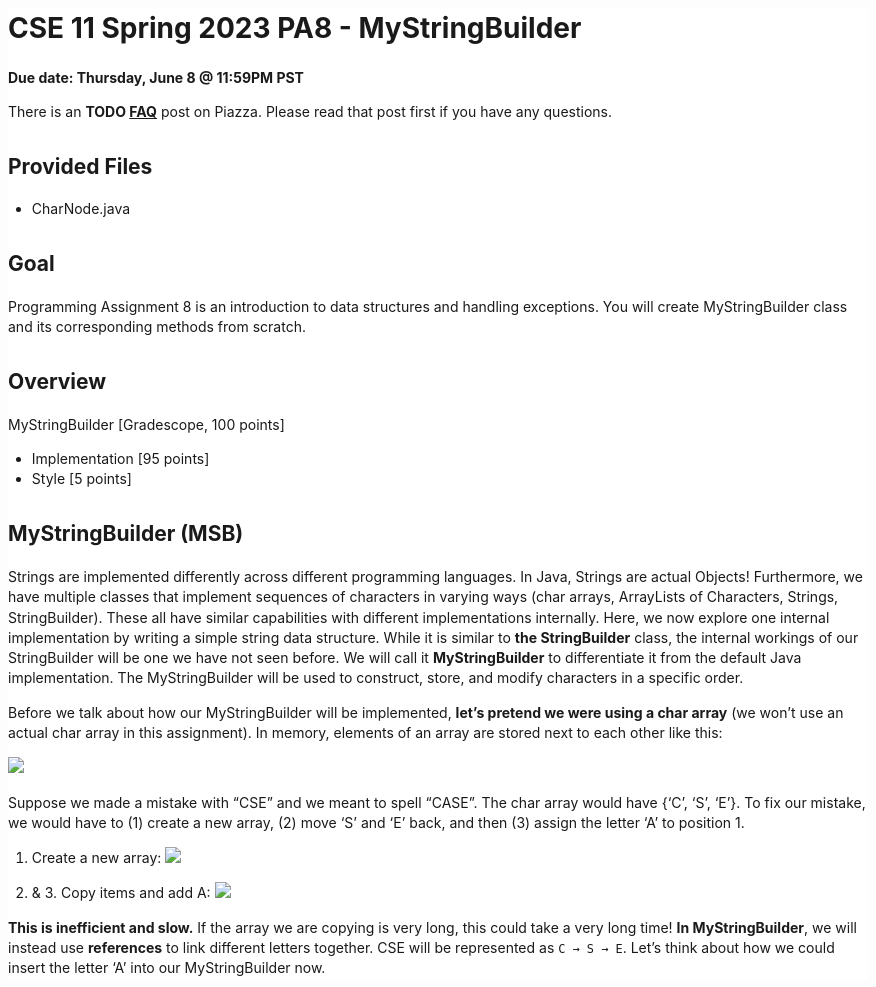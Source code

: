 # CSE 11 Spring 2023 PA8 - MyStringBuilder
**Due date: Thursday, June 8 @ 11:59PM PST**

There is an **TODO [FAQ]()** post on Piazza. Please read that post first if you have any questions.

## Provided Files
- CharNode.java

## Goal
Programming Assignment 8 is an introduction to data structures and handling exceptions. You will create MyStringBuilder class and its corresponding methods from scratch.

## Overview
MyStringBuilder [Gradescope, 100 points]
- Implementation [95 points]
- Style [5 points]


## MyStringBuilder (MSB)
Strings are implemented differently across different programming languages. In Java, Strings are actual Objects! Furthermore, we have multiple classes that implement sequences of characters in varying ways (char arrays, ArrayLists of Characters, Strings, StringBuilder). These all have similar capabilities with different implementations internally. Here, we now explore one internal implementation by writing a simple string data structure. While it is similar to __the StringBuilder__ class, the internal workings of our StringBuilder will be one we have not seen before. We will call it **MyStringBuilder** to differentiate it from the default Java implementation. The MyStringBuilder will be used to construct, store, and modify characters in a specific order. 

Before we talk about how our MyStringBuilder will be implemented, **let’s pretend we were using a char array** (we won’t use an actual char array in this assignment). In memory, elements of an array are stored next to each other like this:

![](https://i.imgur.com/6Y5EesY.png)


Suppose we made a mistake with “CSE” and we meant to spell “CASE”. The char array would have {‘C’, ‘S’, ‘E’}. To fix our mistake, we would have to (1) create a new array, (2) move ‘S’ and ‘E’ back, and then (3) assign the letter ‘A’ to position 1. 

1. Create a new array:
![](https://i.imgur.com/8Sl7Gnr.png)


2. & 3.  Copy items and add A:
![](https://i.imgur.com/CHxYQ0H.png)


**This is inefficient and slow.** If the array we are copying is very long, this could take a very long time! **In MyStringBuilder**, we will instead use **references** to link different letters together. CSE will be represented as `C → S → E`. Let’s think about how we could insert the letter ‘A’ into our MyStringBuilder now.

* **About this exercise**
Lines from the entries that contain the string "letter" are what must be copied.

* **Response to this exercise**
Suppose we made a mistake with “CSE” and we meant to spell “CASE”. The char array would have {‘C’, ‘S’, ‘E’}. To fix our mistake, we would have to (1) create a new array, (2) move ‘S’ and ‘E’ back, and then (3) assign the letter ‘A’ to position 1. 
**This is inefficient and slow.** If the array we are copying is very long, this could take a very long time! **In MyStringBuilder**, we will instead use **references** to link different letters together. CSE will be represented as `C → S → E`. Let’s think about how we could insert the letter ‘A’ into our MyStringBuilder now.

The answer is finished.